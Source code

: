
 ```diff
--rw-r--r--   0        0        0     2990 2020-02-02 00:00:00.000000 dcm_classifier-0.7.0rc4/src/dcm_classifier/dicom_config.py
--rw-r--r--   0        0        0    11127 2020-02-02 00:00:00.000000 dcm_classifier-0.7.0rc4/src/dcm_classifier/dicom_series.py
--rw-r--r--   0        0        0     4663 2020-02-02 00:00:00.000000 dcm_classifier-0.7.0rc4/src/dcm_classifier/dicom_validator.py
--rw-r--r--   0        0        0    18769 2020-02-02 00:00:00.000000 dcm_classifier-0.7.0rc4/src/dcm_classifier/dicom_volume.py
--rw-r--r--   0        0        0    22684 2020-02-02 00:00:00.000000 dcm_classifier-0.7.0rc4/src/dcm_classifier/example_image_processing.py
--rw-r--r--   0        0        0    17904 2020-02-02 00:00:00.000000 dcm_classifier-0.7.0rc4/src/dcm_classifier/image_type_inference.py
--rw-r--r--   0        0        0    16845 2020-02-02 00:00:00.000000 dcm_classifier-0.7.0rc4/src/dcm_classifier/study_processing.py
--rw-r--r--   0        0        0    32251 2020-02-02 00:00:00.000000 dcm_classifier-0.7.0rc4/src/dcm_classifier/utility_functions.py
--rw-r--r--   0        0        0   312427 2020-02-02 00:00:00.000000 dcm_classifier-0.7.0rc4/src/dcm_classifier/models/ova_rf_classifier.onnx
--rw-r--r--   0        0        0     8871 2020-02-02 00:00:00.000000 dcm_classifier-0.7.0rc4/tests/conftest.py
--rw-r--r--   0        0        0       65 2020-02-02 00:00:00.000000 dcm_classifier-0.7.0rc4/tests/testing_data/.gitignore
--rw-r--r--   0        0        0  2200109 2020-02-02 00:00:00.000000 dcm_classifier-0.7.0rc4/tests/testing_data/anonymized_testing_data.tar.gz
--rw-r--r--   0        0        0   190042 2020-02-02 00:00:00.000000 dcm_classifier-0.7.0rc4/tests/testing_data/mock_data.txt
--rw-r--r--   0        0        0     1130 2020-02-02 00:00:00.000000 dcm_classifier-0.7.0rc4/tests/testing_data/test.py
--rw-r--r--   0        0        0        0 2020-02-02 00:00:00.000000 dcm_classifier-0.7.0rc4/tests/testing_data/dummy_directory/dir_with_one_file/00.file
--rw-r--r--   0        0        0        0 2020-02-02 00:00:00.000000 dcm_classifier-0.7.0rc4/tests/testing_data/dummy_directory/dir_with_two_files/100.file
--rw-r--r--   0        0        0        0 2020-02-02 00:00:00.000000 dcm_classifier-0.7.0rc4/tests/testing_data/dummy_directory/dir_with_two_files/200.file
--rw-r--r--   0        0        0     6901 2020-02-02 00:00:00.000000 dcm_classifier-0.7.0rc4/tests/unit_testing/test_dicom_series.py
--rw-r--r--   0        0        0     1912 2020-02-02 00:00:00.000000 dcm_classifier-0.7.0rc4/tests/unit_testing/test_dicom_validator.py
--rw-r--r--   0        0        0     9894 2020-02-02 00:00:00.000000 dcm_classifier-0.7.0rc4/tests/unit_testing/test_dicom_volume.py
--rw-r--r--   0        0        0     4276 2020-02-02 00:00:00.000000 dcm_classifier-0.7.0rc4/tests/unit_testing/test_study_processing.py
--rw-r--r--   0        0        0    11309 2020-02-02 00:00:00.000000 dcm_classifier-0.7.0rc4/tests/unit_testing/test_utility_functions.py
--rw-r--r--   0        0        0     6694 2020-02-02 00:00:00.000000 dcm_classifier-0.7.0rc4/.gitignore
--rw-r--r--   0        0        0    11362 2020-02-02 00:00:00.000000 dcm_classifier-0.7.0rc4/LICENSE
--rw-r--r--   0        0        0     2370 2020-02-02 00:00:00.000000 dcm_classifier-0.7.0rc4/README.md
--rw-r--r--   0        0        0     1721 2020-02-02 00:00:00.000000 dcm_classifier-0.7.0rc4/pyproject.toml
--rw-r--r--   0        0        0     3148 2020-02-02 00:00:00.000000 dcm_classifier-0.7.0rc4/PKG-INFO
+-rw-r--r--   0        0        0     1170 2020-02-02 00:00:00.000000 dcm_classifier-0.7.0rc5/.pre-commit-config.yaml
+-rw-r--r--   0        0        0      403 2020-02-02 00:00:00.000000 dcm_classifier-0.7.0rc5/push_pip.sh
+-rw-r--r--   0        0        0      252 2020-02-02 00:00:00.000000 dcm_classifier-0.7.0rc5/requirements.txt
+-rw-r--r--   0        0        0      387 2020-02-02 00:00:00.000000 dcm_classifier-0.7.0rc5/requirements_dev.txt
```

## Required work
Reproduce the listing above in its entirety, unchanged.

## Response area
Source code

:
 ```diff
--rw-r--r--   0        0        0     2990 2020-02-02 00:00:00.000000 dcm_classifier-0.7.0rc4/src/dcm_classifier/dicom_config.py
--rw-r--r--   0        0        0    11127 2020-02-02 00:00:00.000000 dcm_classifier-0.7.0rc4/src/dcm_classifier/dicom_series.py
--rw-r--r--   0        0        0     4663 2020-02-02 00:00:00.000000 dcm_classifier-0.7.0rc4/src/dcm_classifier/dicom_validator.py
--rw-r--r--   0        0        0    18769 2020-02-02 00:00:00.000000 dcm_classifier-0.7.0rc4/src/dcm_classifier/dicom_volume.py
--rw-r--r--   0        0        0    22684 2020-02-02 00:00:00.000000 dcm_classifier-0.7.0rc4/src/dcm_classifier/example_image_processing.py
--rw-r--r--   0        0        0    17904 2020-02-02 00:00:00.000000 dcm_classifier-0.7.0rc4/src/dcm_classifier/image_type_inference.py
--rw-r--r--   0        0        0    16845 2020-02-02 00:00:00.000000 dcm_classifier-0.7.0rc4/src/dcm_classifier/study_processing.py
--rw-r--r--   0        0        0    32251 2020-02-02 00:00:00.000000 dcm_classifier-0.7.0rc4/src/dcm_classifier/utility_functions.py
--rw-r--r--   0        0        0   312427 2020-02-02 00:00:00.000000 dcm_classifier-0.7.0rc4/src/dcm_classifier/models/ova_rf_classifier.onnx
--rw-r--r--   0        0        0     8871 2020-02-02 00:00:00.000000 dcm_classifier-0.7.0rc4/tests/conftest.py
--rw-r--r--   0        0        0       65 2020-02-02 00:00:00.000000 dcm_classifier-0.7.0rc4/tests/testing_data/.gitignore
--rw-r--r--   0        0        0  2200109 2020-02-02 00:00:00.000000 dcm_classifier-0.7.0rc4/tests/testing_data/anonymized_testing_data.tar.gz
--rw-r--r--   0        0        0   190042 2020-02-02 00:00:00.000000 dcm_classifier-0.7.0rc4/tests/testing_data/mock_data.txt
--rw-r--r--   0        0        0     1130 2020-02-02 00:00:00.000000 dcm_classifier-0.7.0rc4/tests/testing_data/test.py
--rw-r--r--   0        0        0        0 2020-02-02 00:00:00.000000 dcm_classifier-0.7.0rc4/tests/testing_data/dummy_directory/dir_with_one_file/00.file
--rw-r--r--   0        0        0        0 2020-02-02 00:00:00.000000 dcm_classifier-0.7.0rc4/tests/testing_data/dummy_directory/dir_with_two_files/100.file
--rw-r--r--   0        0        0        0 2020-02-02 00:00:00.000000 dcm_classifier-0.7.0rc4/tests/testing_data/dummy_directory/dir_with_two_files/200.file
--rw-r--r--   0        0        0     6901 2020-02-02 00:00:00.000000 dcm_classifier-0.7.0rc4/tests/unit_testing/test_dicom_series.py
--rw-r--r--   0        0        0     1912 2020-02-02 00:00:00.000000 dcm_classifier-0.7.0rc4/tests/unit_testing/test_dicom_validator.py
--rw-r--r--   0        0        0     9894 2020-02-02 00:00:00.000000 dcm_classifier-0.7.0rc4/tests/unit_testing/test_dicom_volume.py
--rw-r--r--   0        0        0     4276 2020-02-02 00:00:00.000000 dcm_classifier-0.7.0rc4/tests/unit_testing/test_study_processing.py
--rw-r--r--   0        0        0    11309 2020-02-02 00:00:00.000000 dcm_classifier-0.7.0rc4/tests/unit_testing/test_utility_functions.py
--rw-r--r--   0        0        0     6694 2020-02-02 00:00:00.000000 dcm_classifier-0.7.0rc4/.gitignore
--rw-r--r--   0        0        0    11362 2020-02-02 00:00:00.000000 dcm_classifier-0.7.0rc4/LICENSE
--rw-r--r--   0        0        0     2370 2020-02-02 00:00:00.000000 dcm_classifier-0.7.0rc4/README.md
--rw-r--r--   0        0        0     1721 2020-02-02 00:00:00.000000 dcm_classifier-0.7.0rc4/pyproject.toml
--rw-r--r--   0        0        0     3148 2020-02-02 00:00:00.000000 dcm_classifier-0.7.0rc4/PKG-INFO
+-rw-r--r--   0        0        0     1170 2020-02-02 00:00:00.000000 dcm_classifier-0.7.0rc5/.pre-commit-config.yaml
+-rw-r--r--   0        0        0      403 2020-02-02 00:00:00.000000 dcm_classifier-0.7.0rc5/push_pip.sh
+-rw-r--r--   0        0        0      252 2020-02-02 00:00:00.000000 dcm_classifier-0.7.0rc5/requirements.txt
+-rw-r--r--   0        0        0      387 2020-02-02 00:00:00.000000 dcm_classifier-0.7.0rc5/requirements_dev.txt
```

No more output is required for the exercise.